O fogo devorava o varrão, e a fumaça que subia impregnada com o cheiro de carne tostada certamente alcançaria o Olimpo, levando o odor daquele sacrifício até o olfato da deusa, que se deixaria inundar de prazer. Hípias atirou-se ao solo para que a energia da Terra o revigorasse e o deixasse pronto para seguir o conselho de sua protetora. Tinha plena certeza de que seria atendido. Não se enganou: a resposta chegou na forma de uma ideia.
- Vamos a Delfos consultar o oráculo de Apolo. Ele nos dirá o que fazer.
Cimene não estava segura do sucesso daquela viagem. Sabia que a Grande Sacerdotisa dava preferência a questões importantes e duvidou que respondesse a uma pergunta feita por um pastor de cabras. Talvez seus auxiliares nem os deixassem entrar no templo.
- Quem nos garante que a Pítia falará no dia em que lá estivermos? Você sabe que ela só repete os conselhos que Apolo sussurra em seus ouvidos uma única vez por ano.
Apavorado com a descrença da mulher, Hípias a fez calar-se;
- Não blasfeme! Não duvide do conselho de Afrodite! Cuidado para que ela não se irrite com a sua falta de fé e se volte contra a nossa casa. Se nos ordenou ir a Delfos é porque a Pitonisa nos falará.
Cimene tremeu ante a possibilidade de atrair a cólera da deusa e se penitenciou por não ter confiado. Se ela duvidara da viagem a Delfos, muito se devera aos perigos de uma tão longa caminhada por lugares desconhecidos, mas, com a proteção da divindade dourada, o chão por onde andariam estaria coberto de flores e nada de mau lhes aconteceria.
Partiram no amanhecer seguinte, assim que os dedos róseos de Eos colorissem a trilha que Hélios ia seguir. O pensamento de que a górgona e a Medeia pudessem ter escolhido aqueles sítios tranquilos como refúgio obrigava-os a não perderem um minuto sequer. Tudo resolvido, os quatro esquartejam o varrão e o comeram pela metade, guardando o resto para a viagem.
Na hora da partida, Laio recebeu recomendações precisas: não se aproximar do bosque; não falar com estranhos; manter o rebanho sempre próximo da casa; e, sobretudo, não se esquecer de invocar sua divindade protetora.

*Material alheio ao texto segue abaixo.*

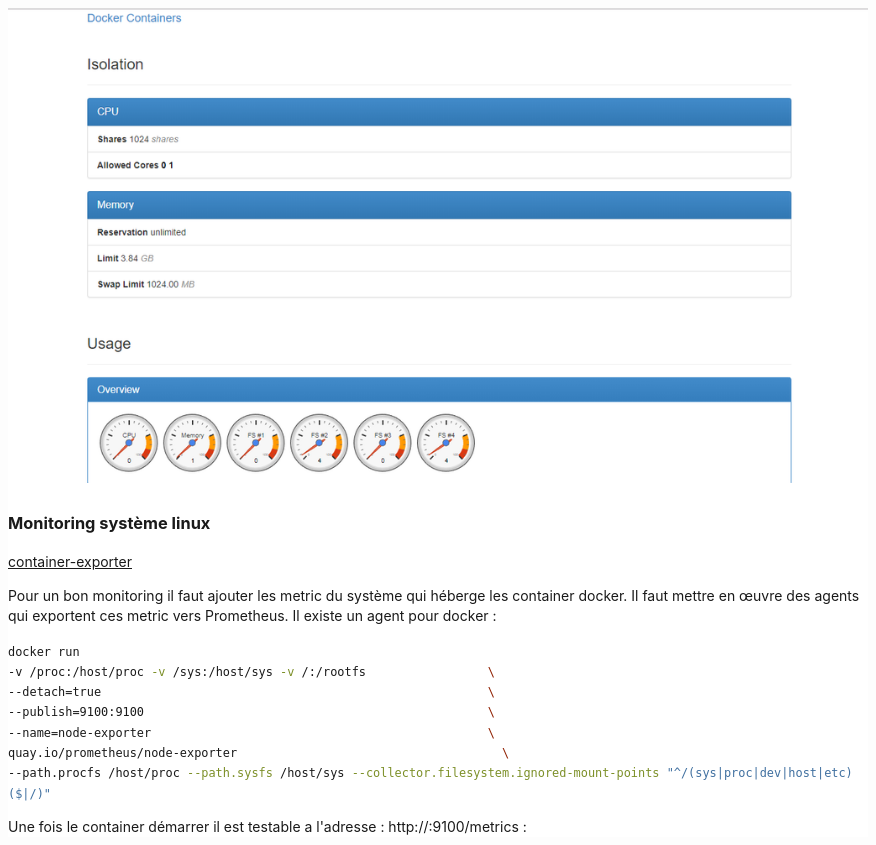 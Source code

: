 ![tableau de bord cadvisor](cadvisor.png)

### Monitoring système linux

[container-exporter](https://github.com/prometheus/node_exporter)

Pour un bon monitoring il faut ajouter les metric du système qui héberge les container docker. Il faut mettre en œuvre des agents qui exportent ces metric vers Prometheus. Il existe un agent pour docker :

  ```bash
docker run
  -v /proc:/host/proc -v /sys:/host/sys -v /:/rootfs                 \
  --detach=true                                                      \
  --publish=9100:9100                                                \
  --name=node-exporter                                               \
quay.io/prometheus/node-exporter                                     \
--path.procfs /host/proc --path.sysfs /host/sys --collector.filesystem.ignored-mount-points "^/(sys|proc|dev|host|etc)($|/)"
  ```

Une fois le container démarrer il est testable a l'adresse : http://<votre ip>:9100/metrics :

Delfos ficava longe, e teriam muito que caminhar, precisariam empreender árduas jornadas, e a carne que sobrara não duraria muito, por isso Cimene preparou provisões de bolos e de mel.
Hípias colocou algumas moedas em sua bolsa de couro.
Agenor apanhou um amuleto do qual não se separava.
A família estava pronta.
- Adeus, Laio! – gritou Agenor, acenando da estrada para o amigo que ficava.
AQUELES FORAM DIAS ANSIOSOS. Os três peregrinos davam asas à imaginação tentando adivinhar o que as Moiras lhes reservavam. Estavam temerosos, sem saber o que aconteceria quando chegassem ao templo. Qual o melhor lugar para esperar a cerimônia? Como agir caso fossem agraciados com a honra de se dirigir ao Senhor do Arco Dourado, o deus cujo lábios não mentiam? Que atitude tomar se as palavras tão esperadas indicassem uma tragédia? Era impossível achar respostas para tantas dúvidas. Eles não conheciam quem já tivesse consultado o oráculo de Apolo, mas sabiam de pessoas que haviam buscado orientação com os outros deuses, em outros templos, e que ficaram para sempre amedrontadas com as trovejantes vozes das divindades. Apesar de tudo, eles estavam decididos a enfrentar fosse o que fosse: a segurança da família pairava acima de qualquer medo. Fariam tudo o que a Pítia ordenasse.
ANDARAM POR QUASE UMA SEMANA, descansando muito pouco. Finalmente divisaram o monte Parnaso e, ao pé dele, uma planície flanqueada por duas construções baixas. Haviam chegado: estavam no santuário de Apolo. O cansaço sumiu de suas pernas, e eles correram.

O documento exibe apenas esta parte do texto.